Saturday, February 17, 2018

Generating labels with LU Learning -- a case study using Expectation Maximization and Keras


We often hear that data is the new oil. Like oil, there is a process of refining data so it can become useful. Classification is by far still the most widely used (and useful) end-product of data. But classification involves training models, which often involves manual labeling work by domain experts to generate the training data. Given that, it is often quite expensive to go from data to information via the classification route.

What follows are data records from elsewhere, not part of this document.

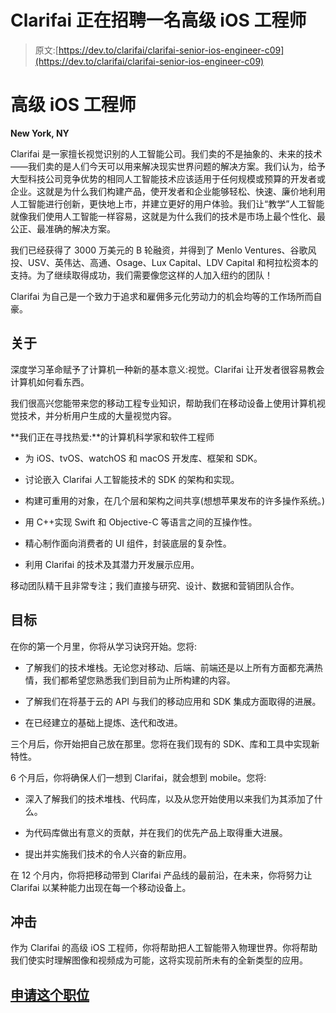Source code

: # Clarifai 正在招聘一名高级 iOS 工程师

> 原文:[https://dev.to/clarifai/clarifai-senior-ios-engineer-c09](https://dev.to/clarifai/clarifai-senior-ios-engineer-c09)

# 高级 iOS 工程师

**New York, NY**

Clarifai 是一家擅长视觉识别的人工智能公司。我们卖的不是抽象的、未来的技术——我们卖的是人们今天可以用来解决现实世界问题的解决方案。我们认为，给予大型科技公司竞争优势的相同人工智能技术应该适用于任何规模或预算的开发者或企业。这就是为什么我们构建产品，使开发者和企业能够轻松、快速、廉价地利用人工智能进行创新，更快地上市，并建立更好的用户体验。我们让“教学”人工智能就像我们使用人工智能一样容易，这就是为什么我们的技术是市场上最个性化、最公正、最准确的解决方案。

我们已经获得了 3000 万美元的 B 轮融资，并得到了 Menlo Ventures、谷歌风投、USV、英伟达、高通、Osage、Lux Capital、LDV Capital 和柯拉松资本的支持。为了继续取得成功，我们需要像您这样的人加入纽约的团队！

Clarifai 为自己是一个致力于追求和雇佣多元化劳动力的机会均等的工作场所而自豪。

## 关于

深度学习革命赋予了计算机一种新的基本意义:视觉。Clarifai 让开发者很容易教会计算机如何看东西。

我们很高兴您能带来您的移动工程专业知识，帮助我们在移动设备上使用计算机视觉技术，并分析用户生成的大量视觉内容。

**我们正在寻找热爱:**的计算机科学家和软件工程师

*   为 iOS、tvOS、watchOS 和 macOS 开发库、框架和 SDK。

*   讨论嵌入 Clarifai 人工智能技术的 SDK 的架构和实现。

*   构建可重用的对象，在几个层和架构之间共享(想想苹果发布的许多操作系统。)

*   用 C++实现 Swift 和 Objective-C 等语言之间的互操作性。

*   精心制作面向消费者的 UI 组件，封装底层的复杂性。

*   利用 Clarifai 的技术及其潜力开发展示应用。

移动团队精干且非常专注；我们直接与研究、设计、数据和营销团队合作。

## 目标

在你的第一个月里，你将从学习诀窍开始。您将:

*   了解我们的技术堆栈。无论您对移动、后端、前端还是以上所有方面都充满热情，我们都希望您熟悉我们到目前为止所构建的内容。

*   了解我们在将基于云的 API 与我们的移动应用和 SDK 集成方面取得的进展。

*   在已经建立的基础上提炼、迭代和改进。

三个月后，你开始把自己放在那里。您将在我们现有的 SDK、库和工具中实现新特性。

6 个月后，你将确保人们一想到 Clarifai，就会想到 mobile。您将:

*   深入了解我们的技术堆栈、代码库，以及从您开始使用以来我们为其添加了什么。

*   为代码库做出有意义的贡献，并在我们的优先产品上取得重大进展。

*   提出并实施我们技术的令人兴奋的新应用。

在 12 个月内，你将把移动带到 Clarifai 产品线的最前沿，在未来，你将努力让 Clarifai 以某种能力出现在每一个移动设备上。

## 冲击

作为 Clarifai 的高级 iOS 工程师，你将帮助把人工智能带入物理世界。你将帮助我们使实时理解图像和视频成为可能，这将实现前所未有的全新类型的应用。

## [申请这个职位](https://boards.greenhouse.io/clarifai/jobs/713800#app)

Classifier models based on Deep Learning are generally preferable to more traditional Machine Learning models because of the ability to build end-to-end models and skip (or spend less time on) the feature engineering step. You compensate for this by giving the Deep Learning model more data and compute so it can use it to figure out the model space by looking at more examples and doing more processing.

All this points to a need for more and more labeled data. In the past, I have done this by starting with a (relatively) small labeled dataset, generating a model, running predictions on a larger unlabeled dataset, having a human expert look at some of the predictions and correcting it, and retrain the model with the larger sample. The model is trained iteratively with progressively larger and larger samples until it is "good enough".

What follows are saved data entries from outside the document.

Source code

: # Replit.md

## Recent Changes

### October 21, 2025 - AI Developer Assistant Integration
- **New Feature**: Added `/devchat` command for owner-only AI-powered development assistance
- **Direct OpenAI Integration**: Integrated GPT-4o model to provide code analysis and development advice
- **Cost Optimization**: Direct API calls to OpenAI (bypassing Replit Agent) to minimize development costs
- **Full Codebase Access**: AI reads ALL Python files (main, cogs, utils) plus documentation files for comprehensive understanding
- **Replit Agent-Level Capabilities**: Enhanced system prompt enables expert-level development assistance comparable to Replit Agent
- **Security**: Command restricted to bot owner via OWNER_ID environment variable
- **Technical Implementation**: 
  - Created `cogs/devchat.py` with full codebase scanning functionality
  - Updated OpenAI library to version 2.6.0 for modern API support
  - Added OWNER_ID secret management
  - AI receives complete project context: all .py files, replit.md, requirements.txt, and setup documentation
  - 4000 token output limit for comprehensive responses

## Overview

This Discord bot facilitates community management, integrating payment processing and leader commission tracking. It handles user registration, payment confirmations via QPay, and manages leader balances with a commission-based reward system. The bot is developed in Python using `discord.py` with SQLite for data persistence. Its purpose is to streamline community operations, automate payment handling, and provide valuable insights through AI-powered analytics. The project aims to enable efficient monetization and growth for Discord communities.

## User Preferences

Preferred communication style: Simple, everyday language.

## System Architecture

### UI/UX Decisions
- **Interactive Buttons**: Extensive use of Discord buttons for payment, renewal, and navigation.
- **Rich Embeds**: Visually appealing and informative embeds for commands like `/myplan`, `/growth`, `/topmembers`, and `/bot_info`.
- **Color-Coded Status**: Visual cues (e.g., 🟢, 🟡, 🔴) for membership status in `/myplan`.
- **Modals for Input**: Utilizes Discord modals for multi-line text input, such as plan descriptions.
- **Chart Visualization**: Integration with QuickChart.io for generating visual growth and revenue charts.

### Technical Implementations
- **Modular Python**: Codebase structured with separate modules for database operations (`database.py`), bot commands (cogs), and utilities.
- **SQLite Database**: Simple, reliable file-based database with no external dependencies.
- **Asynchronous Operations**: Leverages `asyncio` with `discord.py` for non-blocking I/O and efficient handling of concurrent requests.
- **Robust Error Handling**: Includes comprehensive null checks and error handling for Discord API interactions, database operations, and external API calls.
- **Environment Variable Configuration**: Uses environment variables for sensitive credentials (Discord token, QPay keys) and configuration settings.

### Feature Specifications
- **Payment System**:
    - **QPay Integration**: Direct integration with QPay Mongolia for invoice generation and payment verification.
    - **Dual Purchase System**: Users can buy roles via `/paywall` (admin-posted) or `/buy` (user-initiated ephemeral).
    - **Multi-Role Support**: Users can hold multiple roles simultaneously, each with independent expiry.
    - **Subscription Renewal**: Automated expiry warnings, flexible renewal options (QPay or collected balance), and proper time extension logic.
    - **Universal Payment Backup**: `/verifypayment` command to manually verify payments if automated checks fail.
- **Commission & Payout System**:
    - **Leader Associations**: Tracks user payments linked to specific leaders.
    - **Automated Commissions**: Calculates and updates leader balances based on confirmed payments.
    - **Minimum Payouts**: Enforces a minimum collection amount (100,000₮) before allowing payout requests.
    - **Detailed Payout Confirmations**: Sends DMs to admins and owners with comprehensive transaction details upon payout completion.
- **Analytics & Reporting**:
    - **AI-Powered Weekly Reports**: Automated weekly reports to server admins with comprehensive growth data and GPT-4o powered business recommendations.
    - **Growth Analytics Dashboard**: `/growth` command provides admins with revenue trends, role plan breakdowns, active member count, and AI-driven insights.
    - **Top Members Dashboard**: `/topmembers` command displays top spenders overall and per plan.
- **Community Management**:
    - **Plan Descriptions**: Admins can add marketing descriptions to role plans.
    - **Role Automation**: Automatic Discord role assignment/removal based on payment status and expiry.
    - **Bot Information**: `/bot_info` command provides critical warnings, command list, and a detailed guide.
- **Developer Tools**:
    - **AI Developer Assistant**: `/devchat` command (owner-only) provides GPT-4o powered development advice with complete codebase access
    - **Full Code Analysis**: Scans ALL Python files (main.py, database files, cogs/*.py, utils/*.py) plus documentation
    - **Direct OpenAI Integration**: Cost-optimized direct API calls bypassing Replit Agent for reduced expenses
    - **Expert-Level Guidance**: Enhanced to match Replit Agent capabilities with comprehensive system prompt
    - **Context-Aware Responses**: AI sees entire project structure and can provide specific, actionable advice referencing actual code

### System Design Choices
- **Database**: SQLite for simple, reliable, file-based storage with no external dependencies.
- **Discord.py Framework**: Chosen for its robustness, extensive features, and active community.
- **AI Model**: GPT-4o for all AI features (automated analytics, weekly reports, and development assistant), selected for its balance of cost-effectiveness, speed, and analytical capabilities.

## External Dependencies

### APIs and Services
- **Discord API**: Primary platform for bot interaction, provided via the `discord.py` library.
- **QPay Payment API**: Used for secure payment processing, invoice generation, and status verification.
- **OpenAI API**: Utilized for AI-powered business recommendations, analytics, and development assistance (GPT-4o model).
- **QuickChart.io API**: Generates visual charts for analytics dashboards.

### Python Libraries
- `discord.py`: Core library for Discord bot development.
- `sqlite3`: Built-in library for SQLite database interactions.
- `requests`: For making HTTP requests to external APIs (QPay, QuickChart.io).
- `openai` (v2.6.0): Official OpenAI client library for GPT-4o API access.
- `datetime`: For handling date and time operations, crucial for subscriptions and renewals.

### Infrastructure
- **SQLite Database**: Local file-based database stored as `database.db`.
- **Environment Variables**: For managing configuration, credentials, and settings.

I recently read about some different strategies in the book Web Data Mining by Prof Bing Liu. These strategies are part of a broader class of techniques called Partially Supervised Learning, or more specifically, LU (Labeled-Unlabeled) Learning. In this post, I will describe my implementation of one of the LU Learning strategies that uses the Expectation Maximization (EM) algorithm to wrap a Keras based classifier.

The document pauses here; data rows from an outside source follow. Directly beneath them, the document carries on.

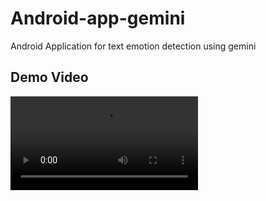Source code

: # Android-app-gemini
Android Application for text emotion detection using gemini


## Demo Video
<video src="android_demo_video.mp4" controls title="Title"></video>
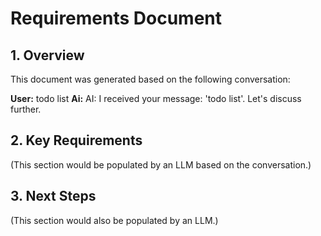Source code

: 
# Requirements Document

## 1. Overview

This document was generated based on the following conversation:

**User:** todo list
**Ai:** AI: I received your message: 'todo list'. Let's discuss further.

## 2. Key Requirements

(This section would be populated by an LLM based on the conversation.)

## 3. Next Steps

(This section would also be populated by an LLM.)
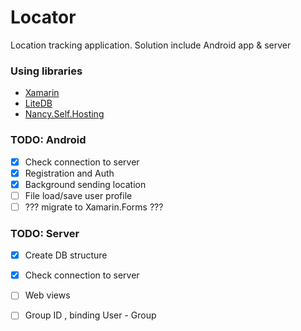# Locator
Location tracking application. Solution include Android app & server

### Using libraries

- [Xamarin](https://www.xamarin.com/)
- [LiteDB](http://www.litedb.org/)
- [Nancy.Self.Hosting](https://github.com/NancyFx/Nancy)

### TODO: Android
- [x] Check connection to server
- [x] Registration and Auth
- [x] Background sending location
- [ ] File load/save user profile
- [ ] ??? migrate to Xamarin.Forms ???

### TODO: Server
- [x] Create DB structure 
- [x] Check connection to server 
- [ ] Web views
- [ ] Group ID , binding User - Group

The EM algorithm consists of two steps - the Expectation (E) step that fills in the missing data based on the current estimate of the parameters, and the Maximization (M) step maximizes the likelihood by re-estimating the parameters. The two steps are run iteratively until the parameters stabilize. Concretely, in our case, given a small labeled set L and an larger unlabeled set U, we will generate predictions of U using our model in the E-step, then use these predictions to train a model in the M-step. We will continue to do this iteratively until the cross-entropy between the labels generated in the E-step and the predictions generated from the model in the M-step does not change appreciably between iterations. This is expressed more succinctly by the following algorithm.


    learn an initial classifier f from labeled set L
    repeat
        // E-step
        use current classifier f to compute labels p for every document in U
        // M-step
        learn a new classifier f' from documents L ∪ U
        use classifier f' to compute probabilistic labels q for each document in U
        compute cross-entropy between p and q
        ff'
    until cross-entropy below threshold


The data I am using comes from an internal hackathon, and consists of short passages of 1-3 sentences each. The task is to classify these sentences into one of four classes. For the purposes of this post, we will assume that the text is partitioned into a labeled set L of 10,000 records and an unlabeled set U of 45,000 records. Of the 10,000 labeled records, we set aside 1,000 for validating our original and final models. So we end up with three lists of texts, texts_l for the 9,000 labeled records for training our original model, texts_v of 1,000 labeled records for validation, and texts_u containing 45,000 unlabeled records. The corresponding labels for the training and validation sets are contained in the lists labels_l and labels_v.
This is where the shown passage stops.